The Term Loan Agreement contains various customary representations and warranties and affirmative and negative covenants, as more fully described in the Term Loan Agreement. The Term Loan Agreement also contains various customary events of default (subject to grace periods, as applicable) including, among others: nonpayment of principal, interest or fees; breach of covenant; payment default on, or acceleration under, certain other material indebtedness; inaccuracy of the representations or warranties in any material respect; bankruptcy or insolvency; inability to pay debts; certain unsatisfied judgments; certain ERISA-related events; the invalidity or unenforceability of the Term Loan Agreement or certain other documents executed in connection therewith; and the occurrence of a change of control.
The Company entered into a five-year, $750,000 unsecured revolving credit facility on June 30, 2021. On August 7, 2023, the Company increased the commitments under this facility by $150,000 to an aggregate amount of $900,000.
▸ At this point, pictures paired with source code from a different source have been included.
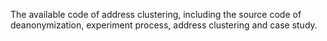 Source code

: The available code of address clustering, including the source code of deanonymization, experiment process, address clustering and case study.
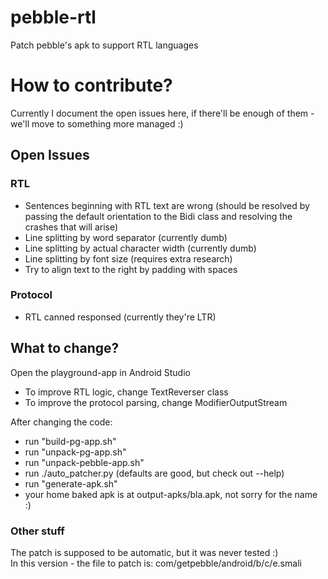 # pebble-rtl
Patch pebble's apk to support RTL languages

# How to contribute?

Currently I document the open issues here, if there'll be enough of them - we'll move to something more managed :)

## Open Issues
### RTL
- Sentences beginning with RTL text are wrong (should be resolved by passing the default orientation to the Bidi class and resolving the crashes that will arise)
- Line splitting by word separator (currently dumb)
- Line splitting by actual character width (currently dumb)
- Line splitting by font size (requires extra research)
- Try to align text to the right by padding with spaces  

### Protocol
- RTL canned responsed (currently they're LTR)


## What to change?

Open the playground-app in Android Studio

- To improve RTL logic, change TextReverser class
- To improve the protocol parsing, change ModifierOutputStream

After changing the code:
- run "build-pg-app.sh"
- run "unpack-pg-app.sh"
- run "unpack-pebble-app.sh"
- run ./auto_patcher.py (defaults are good, but check out --help)
- run "generate-apk.sh"
- your home baked apk is at output-apks/bla.apk, not sorry for the name :)

### Other stuff
The patch is supposed to be automatic, but it was never tested :)  
In this version - the file to patch is: com/getpebble/android/b/c/e.smali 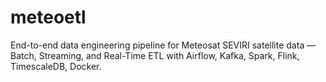 # meteoetl
End-to-end data engineering pipeline for Meteosat SEVIRI satellite data — Batch, Streaming, and Real-Time ETL with Airflow, Kafka, Spark, Flink, TimescaleDB, Docker.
Certain of the Company’s debt agreements impose restrictions with respect to the maintenance of financial ratios and the disposition of assets. The most restrictive covenants currently require the Company to maintain a minimum level of interest coverage and a minimum level of net worth, as defined in the agreements. As of October 1, 2023, the Company’s interest coverage and net worth were substantially above the minimum levels required under these covenants.